Kmiec on Gay Marriage
Along with a colleague, he comes up with the following proposal:
“Give gay and straight couples alike the same license, a certificate confirming them as a family, and call it a civil union — anything, really, other than marriage. For people who feel the word marriage is important, the next stop after the courthouse could be the church, where they could bless their union with all the religious ceremony they wanted. Religions would lose nothing of their role in sanctioning the kinds of unions that they find in keeping with their tenets. And for nonbelievers and those who find the word marriage less important, the civil-union license issued by the state would be all they needed to unlock the benefits reserved in most states and in federal law for married couples.”
This is not a new idea, but I think its merit increases over time. It’s certainly not first best, which is a situation where the civil authorities specifically acknowledge and favor an institution that acts as the foundation of society — permanent marriage between one man and one woman geared toward the bearing and rearing of children. The problem is, this is no longer the social standard and we fool ourselves to think otherwise. First, serial monogamy is considered the norm, and the incidence of divorce is actually greatest in those parts of the country supposedly most religious. And, second, we have long passed the point of thinking about marriage as the bearing and rearing of children — instead, it is seen in exclusive romantic terms, the fulfilment of individual needs and desires. With these two pillars collapsed, is it any wonder that the third– the one pertaining to man and woman– would be the next to go? Where were all those supposed defenders of traditional marriage when heterosexuals were busy redefining it over the years?

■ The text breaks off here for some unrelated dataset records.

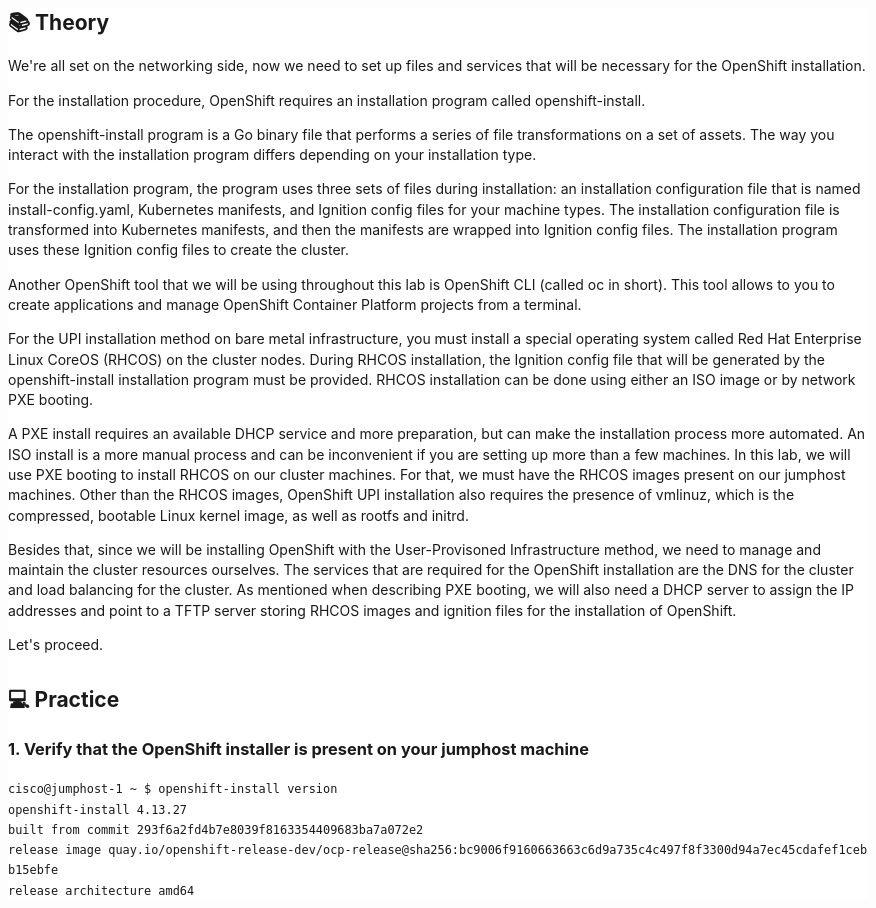 ## 📚 Theory

We're all set on the networking side, now we need to set up files and services that will be necessary for the OpenShift installation.

For the installation procedure, OpenShift requires an installation program called openshift-install.

The openshift-install program is a Go binary file that performs a series of file transformations on a set of assets. The way you interact with the installation program differs depending on your installation type.

For the installation program, the program uses three sets of files during installation: an installation configuration file that is named install-config.yaml, Kubernetes manifests, and Ignition config files for your machine types. The installation configuration file is transformed into Kubernetes manifests, and then the manifests are wrapped into Ignition config files. The installation program uses these Ignition config files to create the cluster.

Another OpenShift tool that we will be using throughout this lab is OpenShift CLI (called oc in short). This tool allows to you to create applications and manage OpenShift Container Platform projects from a terminal. 

For the UPI installation method on bare metal infrastructure, you must install a special operating system called Red Hat Enterprise Linux CoreOS (RHCOS) on the cluster nodes. During RHCOS installation, the Ignition config file that will be generated by the openshift-install installation program must be provided. RHCOS installation can be done using either an ISO image or by network PXE booting. 

A PXE install requires an available DHCP service and more preparation, but can make the installation process more automated. An ISO install is a more manual process and can be inconvenient if you are setting up more than a few machines. In this lab, we will use PXE booting to install RHCOS on our cluster machines. For that, we must have the RHCOS images present on our jumphost machines. Other than the RHCOS images, OpenShift UPI installation also requires the presence of vmlinuz, which is the compressed, bootable Linux kernel image, as well as rootfs and initrd.

Besides that, since we will be installing OpenShift with the User-Provisoned Infrastructure method, we need to manage and maintain the cluster resources ourselves. The services that are required for the OpenShift installation are the DNS for the cluster and load balancing for the cluster. As mentioned when describing PXE booting, we will also need a DHCP server to assign the IP addresses and point to a TFTP server storing RHCOS images and ignition files for the installation of OpenShift.

Let's proceed.

## 💻 Practice 

### 1. Verify that the OpenShift installer is present on your jumphost machine

```
cisco@jumphost-1 ~ $ openshift-install version
openshift-install 4.13.27
built from commit 293f6a2fd4b7e8039f8163354409683ba7a072e2
release image quay.io/openshift-release-dev/ocp-release@sha256:bc9006f9160663663c6d9a735c4c497f8f3300d94a7ec45cdafef1cebb15ebfe
release architecture amd64
```
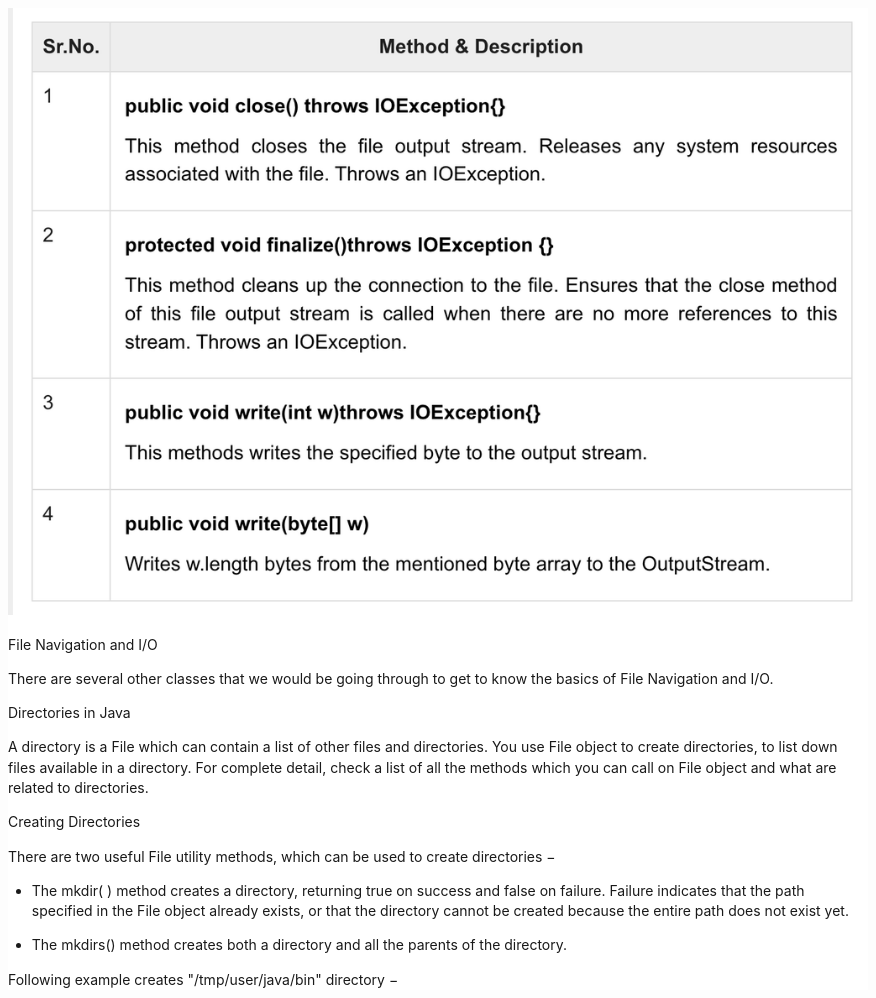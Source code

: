 ![](2022-04-09-15-35-05.png)

File Navigation and I/O

There are several other classes that we would be going through to get to know the basics of File Navigation and I/O.

Directories in Java

A directory is a File which can contain a list of other files and directories. You use File object to create directories, to list down files available in a directory. For complete detail, check a list of all the methods which you can call on File object and what are related to directories.

Creating Directories

There are two useful File utility methods, which can be used to create directories −

* The mkdir( ) method creates a directory, returning true on success and false on failure. Failure indicates that the path specified in the File object already exists, or that the directory cannot be created because the entire path does not exist yet.

* The mkdirs() method creates both a directory and all the parents of the directory.

Following example creates "/tmp/user/java/bin" directory −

Let’s face reality: gay marriage has almost universal appeal among the younger generations. It is not like abortion where divisions remain sharp. And this is because marriage is seen solely in terms of individual rights, something with a very American flavor (and here, as with so many other things, false divisions into “liberal” and “conservative” camps fall flat). So, what do we do? Well, we do all we can to sharpen the distinction between the civil arrangement and the sacrament of marriage. No longer should the privilege of Catholic marriage be available on demand, where nothing is demanded beyond a perfunctory pre-Cana weekend. No, the standards would be much higher. Want your Church wedding? Well, how about actually believing what the Church teaches! This strategy has the added benefit of avoiding any accusations of homophobia — and let’s face it, much of the attack on gay marriage is an attack more the “gay” part than the “marriage” part!